───── Provided data ─────

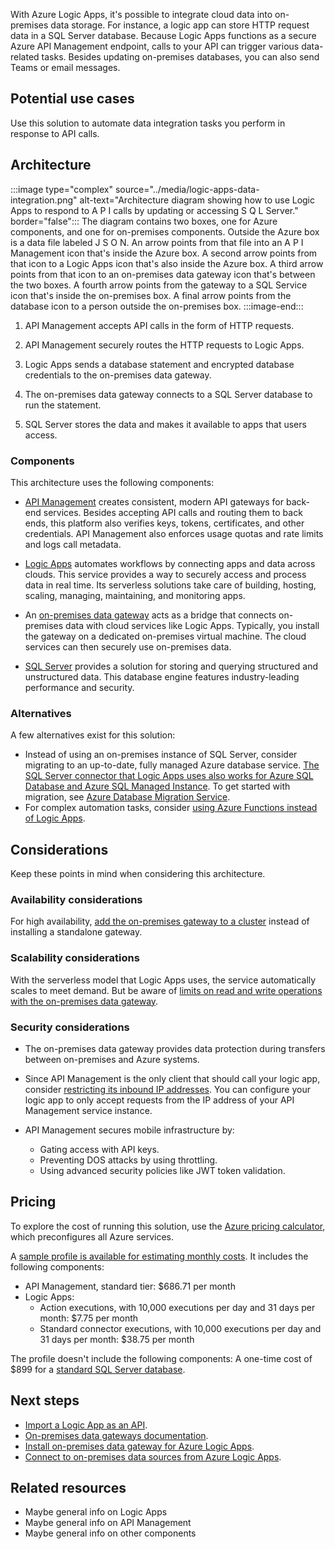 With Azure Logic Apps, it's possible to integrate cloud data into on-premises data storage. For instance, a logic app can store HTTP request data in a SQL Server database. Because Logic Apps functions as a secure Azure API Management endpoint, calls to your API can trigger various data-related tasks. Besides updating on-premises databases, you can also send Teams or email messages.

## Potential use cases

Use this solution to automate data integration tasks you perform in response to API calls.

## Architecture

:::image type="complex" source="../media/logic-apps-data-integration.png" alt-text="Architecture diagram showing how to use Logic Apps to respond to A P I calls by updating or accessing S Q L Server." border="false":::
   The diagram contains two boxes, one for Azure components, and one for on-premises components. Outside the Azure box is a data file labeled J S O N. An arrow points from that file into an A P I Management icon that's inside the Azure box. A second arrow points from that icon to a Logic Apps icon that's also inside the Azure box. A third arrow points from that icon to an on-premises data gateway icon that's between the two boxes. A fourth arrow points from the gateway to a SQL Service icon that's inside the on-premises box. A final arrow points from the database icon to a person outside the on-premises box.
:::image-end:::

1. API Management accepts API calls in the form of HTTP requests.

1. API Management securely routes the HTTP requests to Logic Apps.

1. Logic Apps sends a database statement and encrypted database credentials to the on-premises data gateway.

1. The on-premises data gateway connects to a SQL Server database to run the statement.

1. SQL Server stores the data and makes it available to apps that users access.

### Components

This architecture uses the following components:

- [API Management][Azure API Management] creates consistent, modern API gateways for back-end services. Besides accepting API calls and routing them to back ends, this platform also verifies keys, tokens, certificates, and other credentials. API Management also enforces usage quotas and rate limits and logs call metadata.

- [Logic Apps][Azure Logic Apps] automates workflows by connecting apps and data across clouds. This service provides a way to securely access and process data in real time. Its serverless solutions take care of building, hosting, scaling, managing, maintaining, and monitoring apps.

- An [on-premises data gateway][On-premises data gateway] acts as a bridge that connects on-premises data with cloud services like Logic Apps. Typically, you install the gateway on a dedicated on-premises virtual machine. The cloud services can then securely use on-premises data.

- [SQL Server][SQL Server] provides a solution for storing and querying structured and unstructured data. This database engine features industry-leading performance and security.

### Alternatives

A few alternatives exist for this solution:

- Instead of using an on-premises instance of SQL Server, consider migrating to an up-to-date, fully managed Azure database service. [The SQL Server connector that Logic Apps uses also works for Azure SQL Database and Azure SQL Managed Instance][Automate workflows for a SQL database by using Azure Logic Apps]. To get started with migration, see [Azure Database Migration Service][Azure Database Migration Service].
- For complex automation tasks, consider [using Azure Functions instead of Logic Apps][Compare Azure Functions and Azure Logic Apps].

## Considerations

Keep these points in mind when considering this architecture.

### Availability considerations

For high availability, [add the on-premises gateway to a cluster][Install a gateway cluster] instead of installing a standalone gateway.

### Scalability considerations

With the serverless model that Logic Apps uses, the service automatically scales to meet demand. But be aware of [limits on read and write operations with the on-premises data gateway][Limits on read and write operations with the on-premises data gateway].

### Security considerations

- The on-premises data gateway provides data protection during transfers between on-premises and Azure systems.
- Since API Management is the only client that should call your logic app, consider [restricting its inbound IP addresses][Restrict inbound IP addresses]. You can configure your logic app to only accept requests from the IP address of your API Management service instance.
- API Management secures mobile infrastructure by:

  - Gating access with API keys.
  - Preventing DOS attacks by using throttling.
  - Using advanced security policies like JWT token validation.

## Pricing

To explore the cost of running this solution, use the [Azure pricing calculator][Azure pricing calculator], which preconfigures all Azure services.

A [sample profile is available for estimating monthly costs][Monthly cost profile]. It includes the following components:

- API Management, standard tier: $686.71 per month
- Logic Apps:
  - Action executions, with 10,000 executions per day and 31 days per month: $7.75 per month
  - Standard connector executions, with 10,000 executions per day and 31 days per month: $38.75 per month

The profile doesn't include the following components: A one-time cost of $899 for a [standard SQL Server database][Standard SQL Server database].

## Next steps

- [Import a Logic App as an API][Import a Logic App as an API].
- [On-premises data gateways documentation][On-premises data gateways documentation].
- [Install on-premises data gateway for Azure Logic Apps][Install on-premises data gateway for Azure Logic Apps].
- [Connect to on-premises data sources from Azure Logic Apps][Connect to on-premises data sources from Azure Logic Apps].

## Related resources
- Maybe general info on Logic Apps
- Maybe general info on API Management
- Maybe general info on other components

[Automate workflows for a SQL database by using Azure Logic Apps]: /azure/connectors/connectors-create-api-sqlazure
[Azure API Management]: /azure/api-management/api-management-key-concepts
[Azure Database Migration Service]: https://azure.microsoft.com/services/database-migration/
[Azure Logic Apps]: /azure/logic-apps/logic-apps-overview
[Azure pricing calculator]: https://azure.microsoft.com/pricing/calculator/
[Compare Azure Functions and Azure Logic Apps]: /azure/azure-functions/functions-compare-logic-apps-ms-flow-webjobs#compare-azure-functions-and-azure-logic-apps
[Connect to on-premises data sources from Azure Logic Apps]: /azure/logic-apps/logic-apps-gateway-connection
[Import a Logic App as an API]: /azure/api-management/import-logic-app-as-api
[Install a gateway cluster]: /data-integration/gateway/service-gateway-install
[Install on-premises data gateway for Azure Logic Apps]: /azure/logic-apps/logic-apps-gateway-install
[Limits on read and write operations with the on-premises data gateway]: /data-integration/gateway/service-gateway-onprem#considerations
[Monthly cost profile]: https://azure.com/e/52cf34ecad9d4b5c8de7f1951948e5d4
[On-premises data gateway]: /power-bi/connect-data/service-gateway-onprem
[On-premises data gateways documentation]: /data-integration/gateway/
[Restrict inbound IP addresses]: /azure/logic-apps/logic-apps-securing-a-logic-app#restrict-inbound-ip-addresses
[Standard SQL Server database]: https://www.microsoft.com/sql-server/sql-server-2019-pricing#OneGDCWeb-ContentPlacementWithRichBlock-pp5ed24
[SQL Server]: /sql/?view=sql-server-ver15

─────
───── Provided data ─────

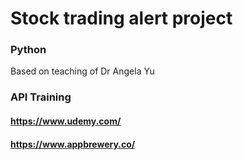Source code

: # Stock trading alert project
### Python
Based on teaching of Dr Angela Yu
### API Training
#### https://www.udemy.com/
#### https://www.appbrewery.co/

─────
───── Provided data ─────

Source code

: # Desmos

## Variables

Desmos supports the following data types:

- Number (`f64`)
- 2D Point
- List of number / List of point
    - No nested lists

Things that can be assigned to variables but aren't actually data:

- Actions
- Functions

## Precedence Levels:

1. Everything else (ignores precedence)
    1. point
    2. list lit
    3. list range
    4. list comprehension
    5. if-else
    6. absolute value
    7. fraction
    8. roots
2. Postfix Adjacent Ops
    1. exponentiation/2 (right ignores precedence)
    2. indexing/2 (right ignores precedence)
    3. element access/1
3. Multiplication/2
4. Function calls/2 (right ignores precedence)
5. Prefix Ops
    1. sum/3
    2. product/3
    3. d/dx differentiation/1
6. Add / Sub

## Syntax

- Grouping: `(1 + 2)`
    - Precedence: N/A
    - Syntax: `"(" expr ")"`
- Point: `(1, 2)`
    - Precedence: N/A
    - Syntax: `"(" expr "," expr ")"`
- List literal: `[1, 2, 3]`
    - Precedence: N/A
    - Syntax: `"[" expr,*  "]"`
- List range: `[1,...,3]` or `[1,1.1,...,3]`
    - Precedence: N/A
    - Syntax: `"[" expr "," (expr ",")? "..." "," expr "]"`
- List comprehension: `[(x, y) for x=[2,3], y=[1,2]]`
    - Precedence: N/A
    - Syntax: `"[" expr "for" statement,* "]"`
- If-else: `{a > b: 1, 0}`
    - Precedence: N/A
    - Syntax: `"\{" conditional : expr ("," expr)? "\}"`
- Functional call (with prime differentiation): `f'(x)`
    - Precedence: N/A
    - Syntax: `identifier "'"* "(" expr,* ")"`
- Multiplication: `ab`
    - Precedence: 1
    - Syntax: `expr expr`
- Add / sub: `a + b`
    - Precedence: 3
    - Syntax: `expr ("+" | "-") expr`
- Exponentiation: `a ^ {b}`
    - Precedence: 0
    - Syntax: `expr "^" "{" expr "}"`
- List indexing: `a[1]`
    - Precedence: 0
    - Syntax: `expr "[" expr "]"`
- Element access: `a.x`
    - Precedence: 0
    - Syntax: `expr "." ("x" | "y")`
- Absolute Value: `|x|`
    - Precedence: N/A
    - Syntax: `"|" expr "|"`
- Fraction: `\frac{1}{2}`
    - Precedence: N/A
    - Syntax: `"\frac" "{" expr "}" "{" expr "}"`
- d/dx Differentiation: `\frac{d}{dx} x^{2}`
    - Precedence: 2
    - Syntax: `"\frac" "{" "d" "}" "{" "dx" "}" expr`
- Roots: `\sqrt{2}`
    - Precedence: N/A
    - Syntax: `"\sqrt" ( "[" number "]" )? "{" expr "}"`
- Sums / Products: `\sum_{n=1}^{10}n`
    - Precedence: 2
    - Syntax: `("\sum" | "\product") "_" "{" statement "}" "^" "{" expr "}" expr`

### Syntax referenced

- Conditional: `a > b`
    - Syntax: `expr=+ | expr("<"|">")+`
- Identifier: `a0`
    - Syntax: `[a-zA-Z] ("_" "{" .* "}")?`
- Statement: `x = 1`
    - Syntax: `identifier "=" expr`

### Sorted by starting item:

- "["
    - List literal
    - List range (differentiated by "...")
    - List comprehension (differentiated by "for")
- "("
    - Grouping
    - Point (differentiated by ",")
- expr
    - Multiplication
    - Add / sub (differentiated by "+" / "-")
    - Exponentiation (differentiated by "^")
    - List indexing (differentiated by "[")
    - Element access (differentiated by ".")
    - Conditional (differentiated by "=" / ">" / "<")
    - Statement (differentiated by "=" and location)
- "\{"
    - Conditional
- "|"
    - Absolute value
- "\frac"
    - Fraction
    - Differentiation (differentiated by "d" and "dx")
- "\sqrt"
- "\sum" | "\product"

─────

** Your assignment **
Looking at the data above, count the lines that contain the string "inbound" and give only the count.

** Result of the task **
2